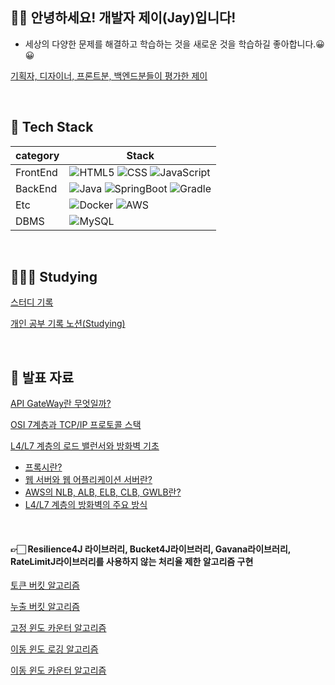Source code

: ## 👋👋 안녕하세요! 개발자 제이(Jay)입니다! 

- 세상의 다양한 문제를 해결하고 학습하는 것을 새로운 것을 학습하길 좋아합니다.😀 😀

[기획자, 디자이너, 프론트분, 백엔드분들이 평가한 제이](https://zany-slip-80b.notion.site/BE-00ceb52e21364e1baf49f91c0ed4ecd0?pvs=4)

<br/>

## 🪬 Tech Stack

| category | Stack |
| --- | --- |
| FrontEnd | ![HTML5](https://img.shields.io/badge/html5-E34F26?style=for-the-badge&logo=html5&logoColor=white) ![CSS](https://img.shields.io/badge/css-1572B6?style=for-the-badge&logo=css3&logoColor=white) ![JavaScript](https://img.shields.io/badge/JavaScript-F7DF1E?style=for-the-badge&logo=javascript&logoColor=black) |
| BackEnd | ![Java](https://img.shields.io/badge/java-FF160B?style=for-the-badge&logo=java&logoColor=white) ![SpringBoot](https://img.shields.io/badge/SpringBoot-6DB33F?style=for-the-badge&logo=springboot&logoColor=white) ![Gradle](https://img.shields.io/badge/Gradle-02303A?style=for-the-badge&logo=gradle&logoColor=white) |
| Etc | ![Docker](https://img.shields.io/badge/Docker-2496ED?style=for-the-badge&logo=docker&logoColor=white) ![AWS](https://img.shields.io/badge/AWS-232F3E?style=for-the-badge&logo=amazonaws&logoColor=white) |
| DBMS | ![MySQL](https://img.shields.io/badge/mysql-4479A1?style=for-the-badge&logo=mysql&logoColor=white) |

<br/>

## 🧑🏻‍💻 Studying
[스터디 기록](https://secret-slice-eef.notion.site/033b670c243349d8b0154c27cafd700c?pvs=4)

[개인 공부 기록 노션(Studying)](https://intelligent-gorilla-60c.notion.site/Repository-3c0a27289c3c4d0e9f8e258e08f1f063)

<br/>

## 🎤 발표 자료
[API GateWay란 무엇일까?](https://sunny-soul-f6e.notion.site/API-7edd1d2865af4782af97e956f22e7814?pvs=4)

[OSI 7계층과 TCP/IP 프로토콜 스택](https://cooing-partridge-8fa.notion.site/OSI-7-TCP-IP-f2d78c34fa974e23aaf3a4aa2a6a38f9?pvs=4)

[L4/L7 계층의 로드 밸런서와 방화벽 기초](https://cooing-partridge-8fa.notion.site/L4-L7-a99ae23ea0bf4546b26b2d3f9a6c2371?pvs=4)
- [프록시란?](https://cooing-partridge-8fa.notion.site/67fb461ca20b4f0faba7e46f3a6f0269?pvs=4)
- [웹 서버와 웹 어플리케이션 서버란?](https://cooing-partridge-8fa.notion.site/b36aaf2ae1974393b31777adbd280759?pvs=4)
- [AWS의 NLB, ALB, ELB, CLB, GWLB란?](https://cooing-partridge-8fa.notion.site/AWS-NLB-ALB-ELB-CLB-GWLB-dc011ea962ae4a54965879b45c8994c3?pvs=4)
- [L4/L7 계층의 방화벽의 주요 방식](https://cooing-partridge-8fa.notion.site/L4-L7-cb2867e2bc734173b5e254033751f099?pvs=4)

<br/>

#### 👉🏻 Resilience4J 라이브러리, Bucket4J라이브러리, Gavana라이브러리, RateLimitJ라이브러리를 사용하지 않는 처리율 제한 알고리즘 구현
[토큰 버킷 알고리즘](https://github.com/Spring-Lab-s-Class/Token-Bucket-Algorithm)

[누출 버킷 알고리즘](https://github.com/Spring-Lab-s-Class/Leaky-Bucket-Algorithm)

[고정 윈도 카운터 알고리즘](https://github.com/Spring-Lab-s-Class/Fixed-Window-counter-Algorithm)

[이동 윈도 로깅 알고리즘](https://github.com/Spring-Lab-s-Class/Sliding-Window-Log-Algorithm)

[이동 윈도 카운터 알고리즘](https://github.com/Spring-Lab-s-Class/Sliding-Window-Counter-Algorithm)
------------------------------------------------------------
Directions:
The answer is a faithful copy of the records above, with the pictures removed.

Task solution:
Source code

: ## 👋👋 안녕하세요! 개발자 제이(Jay)입니다! 

- 세상의 다양한 문제를 해결하고 학습하는 것을 새로운 것을 학습하길 좋아합니다.😀 😀

[기획자, 디자이너, 프론트분, 백엔드분들이 평가한 제이](https://zany-slip-80b.notion.site/BE-00ceb52e21364e1baf49f91c0ed4ecd0?pvs=4)

<br/>

## 🪬 Tech Stack

| category | Stack |
| --- | --- |
| FrontEnd | ![HTML5](https://img.shields.io/badge/html5-E34F26?style=for-the-badge&logo=html5&logoColor=white) ![CSS](https://img.shields.io/badge/css-1572B6?style=for-the-badge&logo=css3&logoColor=white) ![JavaScript](https://img.shields.io/badge/JavaScript-F7DF1E?style=for-the-badge&logo=javascript&logoColor=black) |
| BackEnd | ![Java](https://img.shields.io/badge/java-FF160B?style=for-the-badge&logo=java&logoColor=white) ![SpringBoot](https://img.shields.io/badge/SpringBoot-6DB33F?style=for-the-badge&logo=springboot&logoColor=white) ![Gradle](https://img.shields.io/badge/Gradle-02303A?style=for-the-badge&logo=gradle&logoColor=white) |
| Etc | ![Docker](https://img.shields.io/badge/Docker-2496ED?style=for-the-badge&logo=docker&logoColor=white) ![AWS](https://img.shields.io/badge/AWS-232F3E?style=for-the-badge&logo=amazonaws&logoColor=white) |
| DBMS | ![MySQL](https://img.shields.io/badge/mysql-4479A1?style=for-the-badge&logo=mysql&logoColor=white) |

<br/>

## 🧑🏻‍💻 Studying
[스터디 기록](https://secret-slice-eef.notion.site/033b670c243349d8b0154c27cafd700c?pvs=4)

[개인 공부 기록 노션(Studying)](https://intelligent-gorilla-60c.notion.site/Repository-3c0a27289c3c4d0e9f8e258e08f1f063)

<br/>

## 🎤 발표 자료
[API GateWay란 무엇일까?](https://sunny-soul-f6e.notion.site/API-7edd1d2865af4782af97e956f22e7814?pvs=4)

[OSI 7계층과 TCP/IP 프로토콜 스택](https://cooing-partridge-8fa.notion.site/OSI-7-TCP-IP-f2d78c34fa974e23aaf3a4aa2a6a38f9?pvs=4)

[L4/L7 계층의 로드 밸런서와 방화벽 기초](https://cooing-partridge-8fa.notion.site/L4-L7-a99ae23ea0bf4546b26b2d3f9a6c2371?pvs=4)
- [프록시란?](https://cooing-partridge-8fa.notion.site/67fb461ca20b4f0faba7e46f3a6f0269?pvs=4)
- [웹 서버와 웹 어플리케이션 서버란?](https://cooing-partridge-8fa.notion.site/b36aaf2ae1974393b31777adbd280759?pvs=4)
- [AWS의 NLB, ALB, ELB, CLB, GWLB란?](https://cooing-partridge-8fa.notion.site/AWS-NLB-ALB-ELB-CLB-GWLB-dc011ea962ae4a54965879b45c8994c3?pvs=4)
- [L4/L7 계층의 방화벽의 주요 방식](https://cooing-partridge-8fa.notion.site/L4-L7-cb2867e2bc734173b5e254033751f099?pvs=4)

<br/>

#### 👉🏻 Resilience4J 라이브러리, Bucket4J라이브러리, Gavana라이브러리, RateLimitJ라이브러리를 사용하지 않는 처리율 제한 알고리즘 구현
[토큰 버킷 알고리즘](https://github.com/Spring-Lab-s-Class/Token-Bucket-Algorithm)

[누출 버킷 알고리즘](https://github.com/Spring-Lab-s-Class/Leaky-Bucket-Algorithm)

[고정 윈도 카운터 알고리즘](https://github.com/Spring-Lab-s-Class/Fixed-Window-counter-Algorithm)

[이동 윈도 로깅 알고리즘](https://github.com/Spring-Lab-s-Class/Sliding-Window-Log-Algorithm)

[이동 윈도 카운터 알고리즘](https://github.com/Spring-Lab-s-Class/Sliding-Window-Counter-Algorithm)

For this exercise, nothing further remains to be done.